__EXERCISE REQUIREMENTS__. Within the entries below, please return exactly the lines from the one with "node_modules/csstype/index.d.ts:7087" through the one with "get distinct documents", leaving out any pictures.

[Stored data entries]
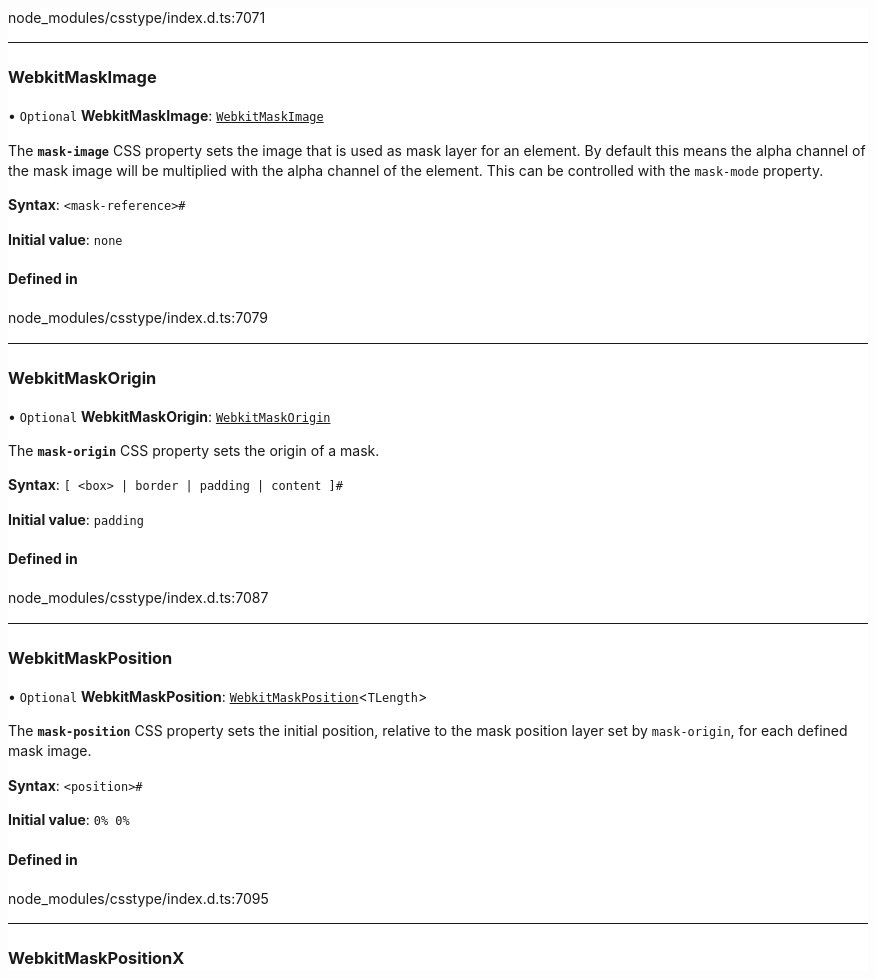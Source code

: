 node_modules/csstype/index.d.ts:7071

___

### WebkitMaskImage

• `Optional` **WebkitMaskImage**: [`WebkitMaskImage`](../modules/internal_.md#webkitmaskimage)

The **`mask-image`** CSS property sets the image that is used as mask layer for an element. By default this means the alpha channel of the mask image will be multiplied with the alpha channel of the element. This can be controlled with the `mask-mode` property.

**Syntax**: `<mask-reference>#`

**Initial value**: `none`

#### Defined in

node_modules/csstype/index.d.ts:7079

___

### WebkitMaskOrigin

• `Optional` **WebkitMaskOrigin**: [`WebkitMaskOrigin`](../modules/internal_.md#webkitmaskorigin)

The **`mask-origin`** CSS property sets the origin of a mask.

**Syntax**: `[ <box> | border | padding | content ]#`

**Initial value**: `padding`

#### Defined in

node_modules/csstype/index.d.ts:7087

___

### WebkitMaskPosition

• `Optional` **WebkitMaskPosition**: [`WebkitMaskPosition`](../modules/internal_.md#webkitmaskposition)<`TLength`\>

The **`mask-position`** CSS property sets the initial position, relative to the mask position layer set by `mask-origin`, for each defined mask image.

**Syntax**: `<position>#`

**Initial value**: `0% 0%`

#### Defined in

node_modules/csstype/index.d.ts:7095

___

### WebkitMaskPositionX
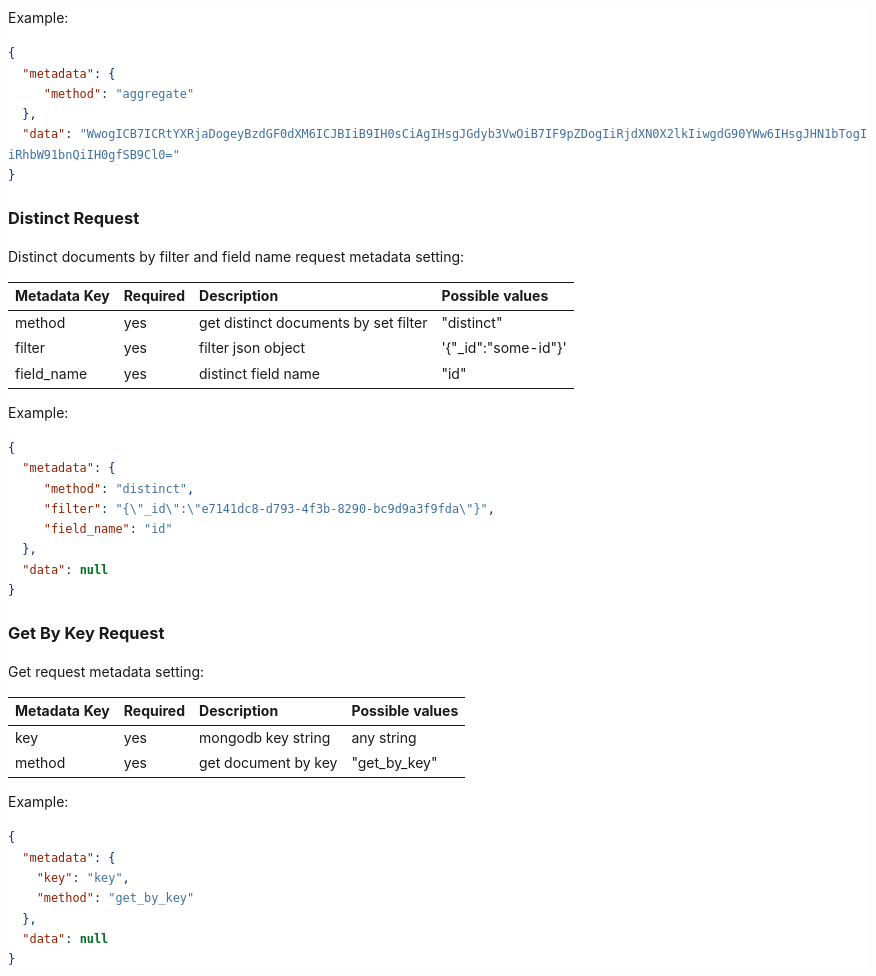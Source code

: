 Example:

```json
{
  "metadata": {
     "method": "aggregate"
  },
  "data": "WwogICB7ICRtYXRjaDogeyBzdGF0dXM6ICJBIiB9IH0sCiAgIHsgJGdyb3VwOiB7IF9pZDogIiRjdXN0X2lkIiwgdG90YWw6IHsgJHN1bTogIiRhbW91bnQiIH0gfSB9Cl0="
}
```

### Distinct Request

Distinct documents by filter and field name request metadata setting:

| Metadata Key | Required | Description      | Possible values |
|:-------------|:---------|:-----------------|:----------------|
| method       | yes      | get distinct documents by set filter   | "distinct"           |
| filter       | yes      | filter json object   | '{"_id":"some-id"}'       |
| field_name       | yes      | distinct field name   | "id"       |

Example:

```json
{
  "metadata": {
     "method": "distinct",
     "filter": "{\"_id\":\"e7141dc8-d793-4f3b-8290-bc9d9a3f9fda\"}",
     "field_name": "id"
  },
  "data": null
}
```

### Get By Key Request

Get request metadata setting:

| Metadata Key | Required | Description      | Possible values |
|:-------------|:---------|:-----------------|:----------------|
| key          | yes      | mongodb key string | any string      |
| method       | yes      | get document by key   | "get_by_key"           |

Example:

```json
{
  "metadata": {
    "key": "key",
    "method": "get_by_key"
  },
  "data": null
}
```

__EXERCISE RESPONSE__.
node_modules/csstype/index.d.ts:7087

___

### WebkitMaskPosition

• `Optional` **WebkitMaskPosition**: [`WebkitMaskPosition`](../modules/internal_.md#webkitmaskposition)<`TLength`\>

The **`mask-position`** CSS property sets the initial position, relative to the mask position layer set by `mask-origin`, for each defined mask image.

**Syntax**: `<position>#`

**Initial value**: `0% 0%`

#### Defined in

node_modules/csstype/index.d.ts:7095

___

### WebkitMaskPositionX
Source code

: Example:

```json
{
  "metadata": {
     "method": "aggregate"
  },
  "data": "WwogICB7ICRtYXRjaDogeyBzdGF0dXM6ICJBIiB9IH0sCiAgIHsgJGdyb3VwOiB7IF9pZDogIiRjdXN0X2lkIiwgdG90YWw6IHsgJHN1bTogIiRhbW91bnQiIH0gfSB9Cl0="
}
```

### Distinct Request

Distinct documents by filter and field name request metadata setting:

| Metadata Key | Required | Description      | Possible values |
|:-------------|:---------|:-----------------|:----------------|
| method       | yes      | get distinct documents by set filter   | "distinct"           |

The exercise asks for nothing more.